- INSTRUCTIONS FOR THE TASK: Find the line containing "- [Authors](#authors)" in the listing below. Repeat it exactly, along with each following line up to and including the one containing "1. Select the".
RECORDS FOR THE EXERCISE section start
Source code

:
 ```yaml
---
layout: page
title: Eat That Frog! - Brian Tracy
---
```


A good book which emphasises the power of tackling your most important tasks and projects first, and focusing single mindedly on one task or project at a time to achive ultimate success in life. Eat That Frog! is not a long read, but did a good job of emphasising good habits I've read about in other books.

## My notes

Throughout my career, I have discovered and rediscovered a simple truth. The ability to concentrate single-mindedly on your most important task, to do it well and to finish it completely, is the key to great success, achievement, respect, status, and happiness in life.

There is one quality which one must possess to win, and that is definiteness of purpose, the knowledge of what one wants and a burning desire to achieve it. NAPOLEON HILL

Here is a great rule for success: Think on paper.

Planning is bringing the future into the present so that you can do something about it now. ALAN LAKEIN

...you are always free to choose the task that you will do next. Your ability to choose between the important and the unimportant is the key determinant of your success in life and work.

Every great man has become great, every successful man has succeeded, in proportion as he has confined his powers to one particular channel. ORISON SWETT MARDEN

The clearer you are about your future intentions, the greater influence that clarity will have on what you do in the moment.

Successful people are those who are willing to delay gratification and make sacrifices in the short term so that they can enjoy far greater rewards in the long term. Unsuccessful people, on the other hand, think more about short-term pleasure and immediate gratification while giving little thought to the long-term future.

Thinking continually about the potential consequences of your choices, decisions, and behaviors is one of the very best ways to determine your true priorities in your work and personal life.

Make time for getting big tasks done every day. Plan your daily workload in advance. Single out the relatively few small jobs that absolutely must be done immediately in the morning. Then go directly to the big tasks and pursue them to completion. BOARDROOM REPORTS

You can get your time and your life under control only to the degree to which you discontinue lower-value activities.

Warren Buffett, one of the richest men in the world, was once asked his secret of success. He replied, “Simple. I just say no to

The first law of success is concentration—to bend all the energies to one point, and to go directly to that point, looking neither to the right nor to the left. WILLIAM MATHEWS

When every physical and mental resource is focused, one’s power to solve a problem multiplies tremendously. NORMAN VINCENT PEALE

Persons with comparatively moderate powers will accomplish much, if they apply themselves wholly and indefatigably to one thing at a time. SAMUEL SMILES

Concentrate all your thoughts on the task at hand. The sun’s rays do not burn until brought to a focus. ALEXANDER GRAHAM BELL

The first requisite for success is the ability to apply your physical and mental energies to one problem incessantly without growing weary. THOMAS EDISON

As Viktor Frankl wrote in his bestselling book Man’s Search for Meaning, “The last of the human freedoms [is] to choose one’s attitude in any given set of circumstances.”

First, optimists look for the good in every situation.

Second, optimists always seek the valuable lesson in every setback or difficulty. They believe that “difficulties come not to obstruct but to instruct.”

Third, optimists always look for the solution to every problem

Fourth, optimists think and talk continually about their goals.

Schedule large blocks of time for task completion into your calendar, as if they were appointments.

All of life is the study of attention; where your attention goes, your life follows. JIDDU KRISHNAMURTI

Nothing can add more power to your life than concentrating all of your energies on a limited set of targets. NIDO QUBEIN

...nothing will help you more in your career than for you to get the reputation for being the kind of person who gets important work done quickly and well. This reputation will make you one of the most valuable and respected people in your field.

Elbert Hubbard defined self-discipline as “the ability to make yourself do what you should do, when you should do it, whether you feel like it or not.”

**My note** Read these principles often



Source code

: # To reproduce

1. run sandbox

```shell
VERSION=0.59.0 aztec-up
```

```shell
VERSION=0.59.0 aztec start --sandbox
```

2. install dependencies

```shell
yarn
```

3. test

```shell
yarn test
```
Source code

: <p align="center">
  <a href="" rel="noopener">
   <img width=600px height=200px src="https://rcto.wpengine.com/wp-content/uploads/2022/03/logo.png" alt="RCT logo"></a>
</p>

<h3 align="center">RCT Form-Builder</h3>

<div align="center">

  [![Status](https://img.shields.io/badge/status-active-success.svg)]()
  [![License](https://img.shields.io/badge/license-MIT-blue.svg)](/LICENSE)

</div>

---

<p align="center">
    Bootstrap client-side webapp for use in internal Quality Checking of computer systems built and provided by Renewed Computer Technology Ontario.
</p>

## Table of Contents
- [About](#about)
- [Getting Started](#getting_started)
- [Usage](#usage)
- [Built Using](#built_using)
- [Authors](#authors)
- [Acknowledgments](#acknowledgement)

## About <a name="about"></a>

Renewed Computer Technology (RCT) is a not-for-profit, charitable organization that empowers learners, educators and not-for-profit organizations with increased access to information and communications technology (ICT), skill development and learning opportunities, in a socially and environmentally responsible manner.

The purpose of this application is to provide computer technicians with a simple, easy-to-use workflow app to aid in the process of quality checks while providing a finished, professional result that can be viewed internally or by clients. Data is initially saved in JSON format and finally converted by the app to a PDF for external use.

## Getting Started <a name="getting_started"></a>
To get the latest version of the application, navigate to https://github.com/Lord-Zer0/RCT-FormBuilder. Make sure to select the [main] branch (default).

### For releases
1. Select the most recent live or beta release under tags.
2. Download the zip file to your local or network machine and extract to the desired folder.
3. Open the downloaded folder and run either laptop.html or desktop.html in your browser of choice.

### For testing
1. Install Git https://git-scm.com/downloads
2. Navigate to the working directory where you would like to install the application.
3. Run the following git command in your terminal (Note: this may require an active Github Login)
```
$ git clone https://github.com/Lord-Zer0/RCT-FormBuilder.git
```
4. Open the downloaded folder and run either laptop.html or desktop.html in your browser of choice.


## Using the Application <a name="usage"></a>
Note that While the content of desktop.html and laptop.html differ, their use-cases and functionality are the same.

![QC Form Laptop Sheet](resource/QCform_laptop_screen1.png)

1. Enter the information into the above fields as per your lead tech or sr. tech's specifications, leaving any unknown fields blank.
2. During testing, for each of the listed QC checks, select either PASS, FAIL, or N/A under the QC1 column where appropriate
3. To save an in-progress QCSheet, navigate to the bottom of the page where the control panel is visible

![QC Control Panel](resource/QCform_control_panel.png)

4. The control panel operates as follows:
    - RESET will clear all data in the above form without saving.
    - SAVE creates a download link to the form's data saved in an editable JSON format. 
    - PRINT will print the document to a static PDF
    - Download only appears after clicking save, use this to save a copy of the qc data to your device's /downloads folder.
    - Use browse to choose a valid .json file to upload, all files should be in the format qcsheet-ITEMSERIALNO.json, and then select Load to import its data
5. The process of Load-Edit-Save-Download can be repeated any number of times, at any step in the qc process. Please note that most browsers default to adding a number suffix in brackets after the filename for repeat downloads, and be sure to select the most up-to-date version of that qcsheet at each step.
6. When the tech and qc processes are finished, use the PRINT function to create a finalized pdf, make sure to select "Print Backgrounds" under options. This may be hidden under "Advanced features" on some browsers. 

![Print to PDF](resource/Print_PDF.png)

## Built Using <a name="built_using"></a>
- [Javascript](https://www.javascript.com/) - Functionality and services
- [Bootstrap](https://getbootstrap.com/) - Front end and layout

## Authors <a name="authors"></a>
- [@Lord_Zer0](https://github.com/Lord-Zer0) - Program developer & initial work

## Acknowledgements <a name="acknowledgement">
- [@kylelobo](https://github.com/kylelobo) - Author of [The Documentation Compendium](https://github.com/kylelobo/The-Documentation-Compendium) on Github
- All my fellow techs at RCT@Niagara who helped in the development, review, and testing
RECORDS FOR THE EXERCISE section end
- WORKED SOLUTION:
- [Authors](#authors)
- [Acknowledgments](#acknowledgement)

## About <a name="about"></a>

Renewed Computer Technology (RCT) is a not-for-profit, charitable organization that empowers learners, educators and not-for-profit organizations with increased access to information and communications technology (ICT), skill development and learning opportunities, in a socially and environmentally responsible manner.

The purpose of this application is to provide computer technicians with a simple, easy-to-use workflow app to aid in the process of quality checks while providing a finished, professional result that can be viewed internally or by clients. Data is initially saved in JSON format and finally converted by the app to a PDF for external use.

## Getting Started <a name="getting_started"></a>
To get the latest version of the application, navigate to https://github.com/Lord-Zer0/RCT-FormBuilder. Make sure to select the [main] branch (default).

### For releases
1. Select the most recent live or beta release under tags.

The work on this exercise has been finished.